Terraform: Getting Started

📚 Table of Contents


🧠 Key Concepts

  • Declarative: define what you want, not how to do it
  • Providers: AWS, Azure, etc.
  • Resources: actual infrastructure components (e.g., aws_instance)
  • State: Terraform tracks what it manages via terraform.tfstate

📂 Terraform State

Terraform uses a state file (terraform.tfstate) to keep track of the real infrastructure it manages. This file records the current state of all resources created, updated, or destroyed by Terraform, allowing it to determine what actions are required during future operations.

The state file can contain sensitive data (e.g., passwords, secrets, or cloud resource metadata). For this reason, it should be stored securely with access strictly controlled — for example, in an encrypted S3 bucket with restricted permissions, accessible only to team members responsible for infrastructure management.

The current state can be inspected using the terraform show command. This displays all information that Terraform has about the infrastructure, including metadata returned by the provider for each resource (e.g., EC2 instance details, IP addresses, or ARNs).

Terraform creates a single backup of the previous state file (terraform.tfstate.backup) before modifying the current state. This allows a rollback to the immediately prior state version if needed, but it does not store a full version history.

💡 Using a remote backend like AWS S3 with versioning enabled allows every past version of the state file to be preserved. This enables recovery of any previous state using S3’s versioning interface or API.


💻 Everyday Commands

terraform init
terraform fmt
terraform validate
terraform plan
terraform apply
terraform destroy
terraform show

terraform init

Initializes a Terraform working directory. It downloads the necessary provider plugins, sets up the backend (if configured), and prepares the directory for future commands such as plan and apply.

💡 Without running terraform init, Terraform commands such as plan or apply will not function, as required dependencies and configurations are not yet available.

Danger: Running terraform init within an empty directory would be like instructing Terraform to destroy the whole infrastructure which nine out of ten is not what we want that is why it will throw a warning.

terraform fmt

Formats Terraform configuration files to a canonical style. This command ensures consistent indentation and alignment across .tf files in a project.

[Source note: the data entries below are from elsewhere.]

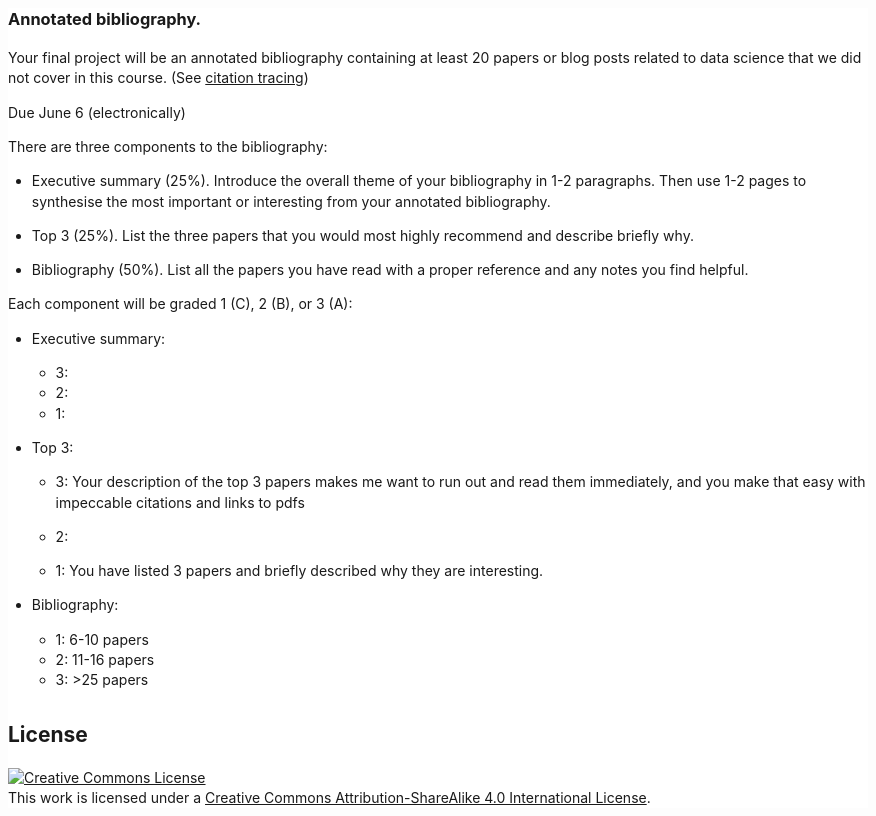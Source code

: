 ### Annotated bibliography.

Your final project will be an annotated bibliography containing at least 20 papers or blog posts related to data science that we did not cover in this course. (See [citation tracing](http://www.raulpacheco.org/2018/02/forward-citation-tracing-and-backwards-citation-tracing-in-literature-reviews/))

Due June 6 (electronically)

There are three components to the bibliography:

* Executive summary (25%). Introduce the overall theme of your bibliography in 1-2 
  paragraphs. Then use 1-2 pages to synthesise the most important or interesting 
  from your annotated bibliography.

* Top 3 (25%). List the three papers that you would most highly recommend and
  describe briefly why.
  
* Bibliography (50%). List all the papers you have read with a proper reference
  and any notes you find helpful.
  
Each component will be graded 1 (C), 2 (B), or 3 (A):

* Executive summary: 
  * 3: 
  * 2:
  * 1:

* Top 3:
  * 3: Your description of the top 3 papers makes me want to run out and
    read them immediately, and you make that easy with impeccable citations
    and links to pdfs
  
  * 2: 
  
  * 1: You have listed 3 papers and briefly described why they are interesting.

* Bibliography:
  * 1: 6-10 papers
  * 2: 11-16 papers
  * 3: >25 papers

## License

<a rel="license" href="http://creativecommons.org/licenses/by-sa/4.0/"><img alt="Creative Commons License" style="border-width:0" src="https://i.creativecommons.org/l/by-sa/4.0/88x31.png" /></a><br />This work is licensed under a <a rel="license" href="http://creativecommons.org/licenses/by-sa/4.0/">Creative Commons Attribution-ShareAlike 4.0 International License</a>.
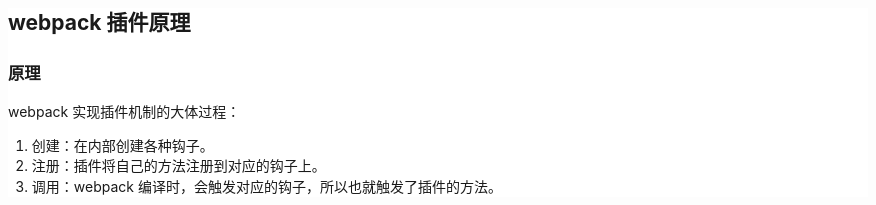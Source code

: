 ## webpack 插件原理

### 原理

webpack 实现插件机制的大体过程：

1. 创建：在内部创建各种钩子。
2. 注册：插件将自己的方法注册到对应的钩子上。
3. 调用：webpack 编译时，会触发对应的钩子，所以也就触发了插件的方法。
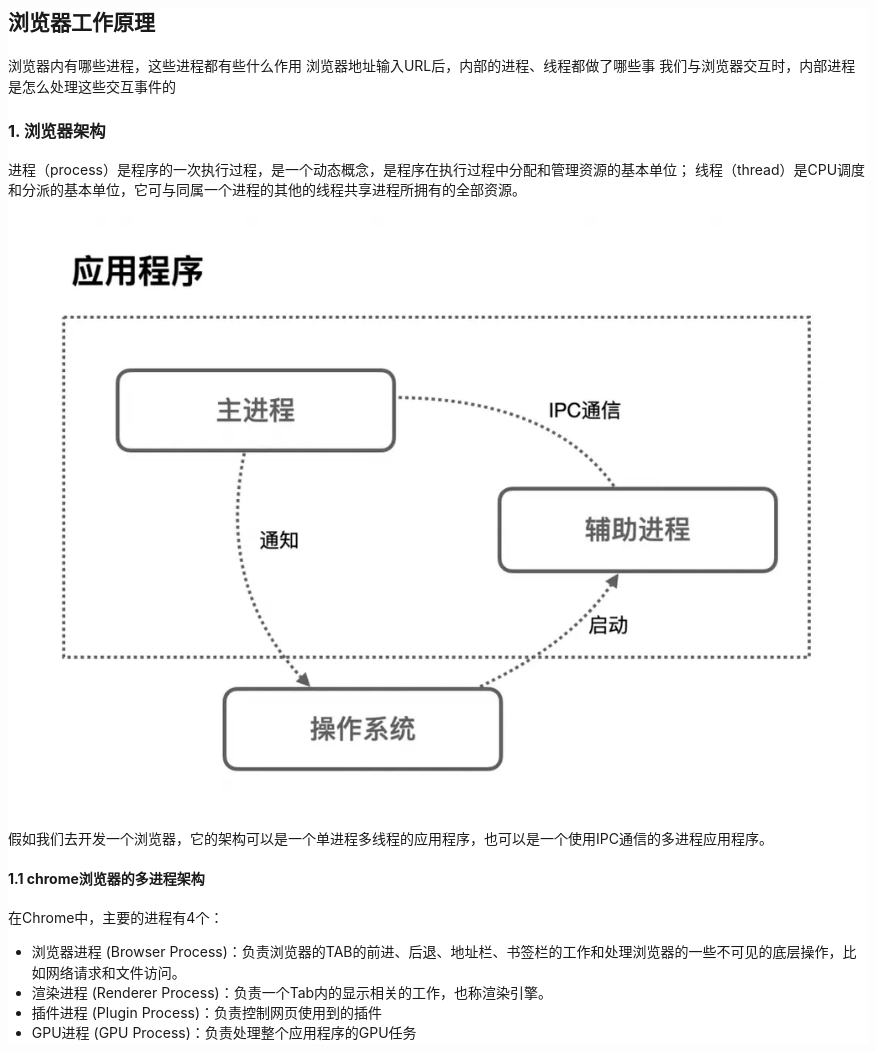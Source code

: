 ## 浏览器工作原理

浏览器内有哪些进程，这些进程都有些什么作用
浏览器地址输入URL后，内部的进程、线程都做了哪些事
我们与浏览器交互时，内部进程是怎么处理这些交互事件的

### 1. 浏览器架构

进程（process）是程序的一次执行过程，是一个动态概念，是程序在执行过程中分配和管理资源的基本单位；
线程（thread）是CPU调度和分派的基本单位，它可与同属一个进程的其他的线程共享进程所拥有的全部资源。

![alt text](_imgs/0_browser_image.png)

假如我们去开发一个浏览器，它的架构可以是一个单进程多线程的应用程序，也可以是一个使用IPC通信的多进程应用程序。

#### 1.1 chrome浏览器的多进程架构
在Chrome中，主要的进程有4个：

* 浏览器进程 (Browser Process)：负责浏览器的TAB的前进、后退、地址栏、书签栏的工作和处理浏览器的一些不可见的底层操作，比如网络请求和文件访问。
* 渲染进程 (Renderer Process)：负责一个Tab内的显示相关的工作，也称渲染引擎。
* 插件进程 (Plugin Process)：负责控制网页使用到的插件
* GPU进程 (GPU Process)：负责处理整个应用程序的GPU任务
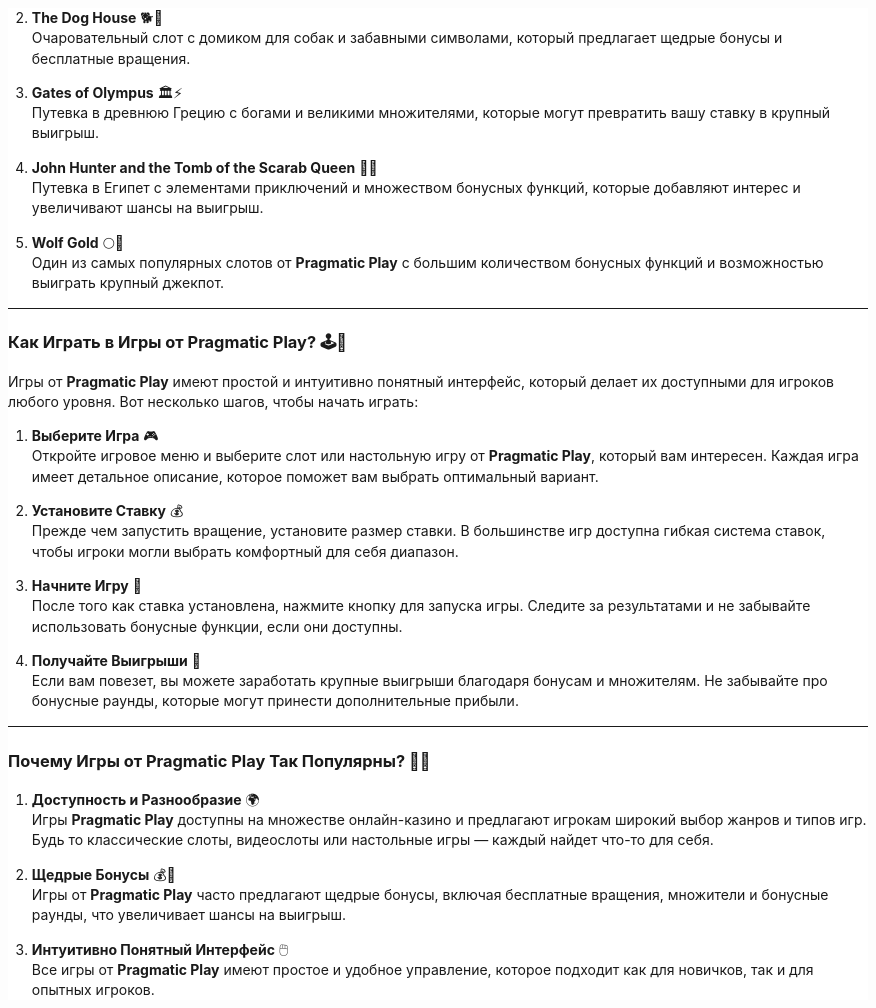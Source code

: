 2. **The Dog House** 🐕💎  
   Очаровательный слот с домиком для собак и забавными символами, который предлагает щедрые бонусы и бесплатные вращения.

3. **Gates of Olympus** 🏛️⚡  
   Путевка в древнюю Грецию с богами и великими множителями, которые могут превратить вашу ставку в крупный выигрыш.

4. **John Hunter and the Tomb of the Scarab Queen** 🏺🔑  
   Путевка в Египет с элементами приключений и множеством бонусных функций, которые добавляют интерес и увеличивают шансы на выигрыш.

5. **Wolf Gold** 🌕🐺  
   Один из самых популярных слотов от **Pragmatic Play** с большим количеством бонусных функций и возможностью выиграть крупный джекпот.

---

### Как Играть в Игры от **Pragmatic Play**? 🕹️🎯

Игры от **Pragmatic Play** имеют простой и интуитивно понятный интерфейс, который делает их доступными для игроков любого уровня. Вот несколько шагов, чтобы начать играть:

1. **Выберите Игра** 🎮  
   Откройте игровое меню и выберите слот или настольную игру от **Pragmatic Play**, который вам интересен. Каждая игра имеет детальное описание, которое поможет вам выбрать оптимальный вариант.

2. **Установите Ставку** 💰  
   Прежде чем запустить вращение, установите размер ставки. В большинстве игр доступна гибкая система ставок, чтобы игроки могли выбрать комфортный для себя диапазон.

3. **Начните Игру** 🎰  
   После того как ставка установлена, нажмите кнопку для запуска игры. Следите за результатами и не забывайте использовать бонусные функции, если они доступны.

4. **Получайте Выигрыши** 💸  
   Если вам повезет, вы можете заработать крупные выигрыши благодаря бонусам и множителям. Не забывайте про бонусные раунды, которые могут принести дополнительные прибыли.

---

### Почему Игры от **Pragmatic Play** Так Популярны? 🎉💥

1. **Доступность и Разнообразие** 🌍  
   Игры **Pragmatic Play** доступны на множестве онлайн-казино и предлагают игрокам широкий выбор жанров и типов игр. Будь то классические слоты, видеослоты или настольные игры — каждый найдет что-то для себя.

2. **Щедрые Бонусы** 💰🎁  
   Игры от **Pragmatic Play** часто предлагают щедрые бонусы, включая бесплатные вращения, множители и бонусные раунды, что увеличивает шансы на выигрыш.

3. **Интуитивно Понятный Интерфейс** 🖱️  
   Все игры от **Pragmatic Play** имеют простое и удобное управление, которое подходит как для новичков, так и для опытных игроков.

💡 terraform fmt modifies files in place unless used with the -check or -diff flags.

terraform validate

Checks the syntax and internal consistency of Terraform configuration files. It does not interact with remote services.

💡 While editors like VS Code may catch syntax errors live, terraform validate provides more thorough validation.

terraform plan

Performs a dry run of the execution process. It compares the desired state from the .tf files with the current state (tracked in terraform.tfstate or by querying the provider).

  • + Created
  • ~ Modified
  • - Destroyed

💡 terraform plan acts as a safety step, allowing verification and review before execution.

terraform apply

Applies the planned changes to infrastructure. Terraform shows a summary of what will be created, modified, or destroyed and requires confirmation (unless -auto-approve is used).

Fields marked as "known after apply" indicate attributes that will only be available after the resource is created.

💡 Think of terraform plan as a dry-run, and terraform apply as the “commit & push” to the cloud.

terraform destroy

Terminates all resources tracked in the current Terraform state. Use with caution.

💡 If a resource has already been manually deleted, Terraform will detect that it no longer exists and skip deletion.


🛠️ Advanced Commands

terraform refresh
terraform state list
terraform state show <resource>
terraform state rm <resource>
terraform import
terraform taint

terraform refresh

Updates the Terraform state file to match the real-world infrastructure. Useful when infrastructure has been modified outside of Terraform.

💡 In most workflows, plan, apply, and destroy already include an automatic refresh making the command obsolete and anyhow a tool to use in very speciic cases.

terraform import

Enables Terraform to begin managing existing infrastructure that was created outside of Terraform.

🧠 Example Use Case

An S3 bucket was created manually via the AWS Console and must now be brought under Terraform management.

terraform import aws_s3_bucket.my_bucket my-bucket-name

💡 After importing, it is recommended to run terraform plan to confirm the state matches the configuration.

terraform taint

Marks a specific resource as needing to be destroyed and recreated during the next terraform apply, even if the configuration hasn’t changed.

🧠 Example Use Case

If you manually shut down an EC2 instance via the AWS Console, Terraform won’t detect that as a change — the configuration still matches.

However, if you want to restore that instance to a clean state, you can run:

terraform taint aws_instance.example
terraform apply

💡 A taint operation will force terraform to reprovision the resource, EC2 instance in this case, but it will of course get a new instance id, IP Address etc.

terraform state rm

Removes a resource from Terraform’s state without affecting the real infrastructure.

🧠 Example Use Case

A resource is no longer managed by Terraform (e.g., a CloudWatch alarm), but it should not be destroyed when executing terraform destroy.